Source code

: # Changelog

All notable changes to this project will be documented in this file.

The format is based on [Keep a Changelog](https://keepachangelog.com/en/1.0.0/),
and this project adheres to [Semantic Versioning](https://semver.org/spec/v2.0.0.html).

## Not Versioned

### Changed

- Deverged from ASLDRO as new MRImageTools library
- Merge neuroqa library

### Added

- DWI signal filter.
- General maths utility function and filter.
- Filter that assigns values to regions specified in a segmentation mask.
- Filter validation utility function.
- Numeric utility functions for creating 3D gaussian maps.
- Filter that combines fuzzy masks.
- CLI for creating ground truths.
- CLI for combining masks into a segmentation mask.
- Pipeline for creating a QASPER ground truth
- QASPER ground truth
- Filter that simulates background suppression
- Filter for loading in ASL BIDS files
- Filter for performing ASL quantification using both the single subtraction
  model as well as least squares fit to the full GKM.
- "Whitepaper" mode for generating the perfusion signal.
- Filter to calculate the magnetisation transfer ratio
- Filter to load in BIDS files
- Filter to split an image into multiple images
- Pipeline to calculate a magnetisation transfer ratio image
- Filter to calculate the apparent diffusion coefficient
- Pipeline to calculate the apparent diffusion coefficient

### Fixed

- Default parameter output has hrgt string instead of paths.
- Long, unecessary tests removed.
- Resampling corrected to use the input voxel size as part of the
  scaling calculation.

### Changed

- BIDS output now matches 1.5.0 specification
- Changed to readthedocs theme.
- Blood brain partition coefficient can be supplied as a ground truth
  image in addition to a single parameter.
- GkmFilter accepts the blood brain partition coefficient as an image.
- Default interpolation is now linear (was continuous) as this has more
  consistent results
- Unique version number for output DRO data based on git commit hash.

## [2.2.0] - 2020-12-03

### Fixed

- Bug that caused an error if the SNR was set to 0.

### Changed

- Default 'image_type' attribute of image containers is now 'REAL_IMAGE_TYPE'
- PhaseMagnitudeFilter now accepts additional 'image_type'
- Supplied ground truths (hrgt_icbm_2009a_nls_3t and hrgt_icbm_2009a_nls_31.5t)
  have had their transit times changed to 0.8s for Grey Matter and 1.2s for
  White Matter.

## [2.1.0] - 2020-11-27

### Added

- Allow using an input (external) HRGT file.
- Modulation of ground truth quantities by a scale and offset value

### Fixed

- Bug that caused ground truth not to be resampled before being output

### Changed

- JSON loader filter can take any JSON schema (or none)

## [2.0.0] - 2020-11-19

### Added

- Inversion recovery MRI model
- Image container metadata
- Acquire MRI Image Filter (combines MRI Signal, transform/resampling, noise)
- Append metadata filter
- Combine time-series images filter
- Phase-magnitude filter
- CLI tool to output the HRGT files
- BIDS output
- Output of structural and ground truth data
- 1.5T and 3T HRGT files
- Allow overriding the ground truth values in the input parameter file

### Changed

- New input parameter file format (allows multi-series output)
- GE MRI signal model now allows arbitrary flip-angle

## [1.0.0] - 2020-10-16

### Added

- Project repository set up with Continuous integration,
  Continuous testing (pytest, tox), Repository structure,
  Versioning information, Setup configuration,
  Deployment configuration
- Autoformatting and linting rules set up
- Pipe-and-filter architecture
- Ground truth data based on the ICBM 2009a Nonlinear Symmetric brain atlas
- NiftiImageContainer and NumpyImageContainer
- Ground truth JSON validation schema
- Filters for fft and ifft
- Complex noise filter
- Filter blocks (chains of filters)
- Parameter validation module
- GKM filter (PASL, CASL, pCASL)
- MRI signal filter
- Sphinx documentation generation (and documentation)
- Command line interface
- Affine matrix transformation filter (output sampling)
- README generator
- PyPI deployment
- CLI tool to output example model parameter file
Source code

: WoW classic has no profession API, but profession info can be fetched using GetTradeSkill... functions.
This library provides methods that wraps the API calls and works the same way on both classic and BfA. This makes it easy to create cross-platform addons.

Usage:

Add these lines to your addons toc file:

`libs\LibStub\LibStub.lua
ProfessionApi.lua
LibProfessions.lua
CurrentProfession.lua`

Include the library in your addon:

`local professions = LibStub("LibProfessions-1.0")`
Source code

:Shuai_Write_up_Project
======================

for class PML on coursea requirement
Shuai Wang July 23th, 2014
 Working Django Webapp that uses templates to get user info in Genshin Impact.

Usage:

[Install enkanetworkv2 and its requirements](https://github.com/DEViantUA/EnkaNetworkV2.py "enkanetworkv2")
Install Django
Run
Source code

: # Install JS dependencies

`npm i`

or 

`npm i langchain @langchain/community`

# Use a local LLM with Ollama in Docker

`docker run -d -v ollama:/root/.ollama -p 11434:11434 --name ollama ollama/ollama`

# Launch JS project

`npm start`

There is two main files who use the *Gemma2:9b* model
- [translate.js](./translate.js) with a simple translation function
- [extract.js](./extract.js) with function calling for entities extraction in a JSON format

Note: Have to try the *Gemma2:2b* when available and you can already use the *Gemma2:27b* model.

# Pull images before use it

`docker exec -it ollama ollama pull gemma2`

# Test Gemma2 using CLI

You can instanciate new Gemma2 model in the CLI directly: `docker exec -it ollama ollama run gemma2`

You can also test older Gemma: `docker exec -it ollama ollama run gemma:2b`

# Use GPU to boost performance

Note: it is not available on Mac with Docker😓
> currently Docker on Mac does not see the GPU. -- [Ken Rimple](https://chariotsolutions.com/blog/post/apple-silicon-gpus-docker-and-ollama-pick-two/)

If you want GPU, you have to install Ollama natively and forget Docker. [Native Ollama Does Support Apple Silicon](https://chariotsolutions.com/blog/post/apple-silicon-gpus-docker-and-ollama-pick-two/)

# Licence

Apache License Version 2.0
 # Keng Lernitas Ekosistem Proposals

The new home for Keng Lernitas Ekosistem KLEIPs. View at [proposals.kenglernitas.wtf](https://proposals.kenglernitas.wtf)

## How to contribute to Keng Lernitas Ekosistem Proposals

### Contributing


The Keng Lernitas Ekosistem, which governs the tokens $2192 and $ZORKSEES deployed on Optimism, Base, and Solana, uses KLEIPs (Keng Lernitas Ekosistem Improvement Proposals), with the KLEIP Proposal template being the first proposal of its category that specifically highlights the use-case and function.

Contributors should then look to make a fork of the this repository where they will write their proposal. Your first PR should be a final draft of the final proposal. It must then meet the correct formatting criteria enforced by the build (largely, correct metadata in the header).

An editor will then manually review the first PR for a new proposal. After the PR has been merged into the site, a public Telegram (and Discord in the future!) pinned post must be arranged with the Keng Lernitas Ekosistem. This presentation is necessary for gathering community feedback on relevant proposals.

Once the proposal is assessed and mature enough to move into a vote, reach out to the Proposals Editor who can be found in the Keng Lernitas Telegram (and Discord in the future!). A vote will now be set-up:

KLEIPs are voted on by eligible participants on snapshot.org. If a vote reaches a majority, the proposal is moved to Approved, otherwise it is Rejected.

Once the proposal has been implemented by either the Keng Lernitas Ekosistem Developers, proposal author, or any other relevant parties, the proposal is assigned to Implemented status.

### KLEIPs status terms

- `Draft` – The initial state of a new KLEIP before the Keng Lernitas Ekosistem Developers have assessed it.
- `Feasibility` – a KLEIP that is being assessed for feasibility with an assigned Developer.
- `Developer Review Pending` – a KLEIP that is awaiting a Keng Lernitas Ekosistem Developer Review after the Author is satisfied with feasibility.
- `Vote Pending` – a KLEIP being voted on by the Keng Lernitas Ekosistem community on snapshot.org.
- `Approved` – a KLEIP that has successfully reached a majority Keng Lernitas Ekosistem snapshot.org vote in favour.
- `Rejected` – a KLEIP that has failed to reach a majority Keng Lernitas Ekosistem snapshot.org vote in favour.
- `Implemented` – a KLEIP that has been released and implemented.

EXERCISE OBJECTIVE:
A verbatim transcription is required: the first line of the listing, the line containing "- DWI signal filter.", and every line between them.

ANSWER BOX:
Source code

: # Changelog

All notable changes to this project will be documented in this file.

The format is based on [Keep a Changelog](https://keepachangelog.com/en/1.0.0/),
and this project adheres to [Semantic Versioning](https://semver.org/spec/v2.0.0.html).

## Not Versioned

### Changed

- Deverged from ASLDRO as new MRImageTools library
- Merge neuroqa library

### Added

- DWI signal filter.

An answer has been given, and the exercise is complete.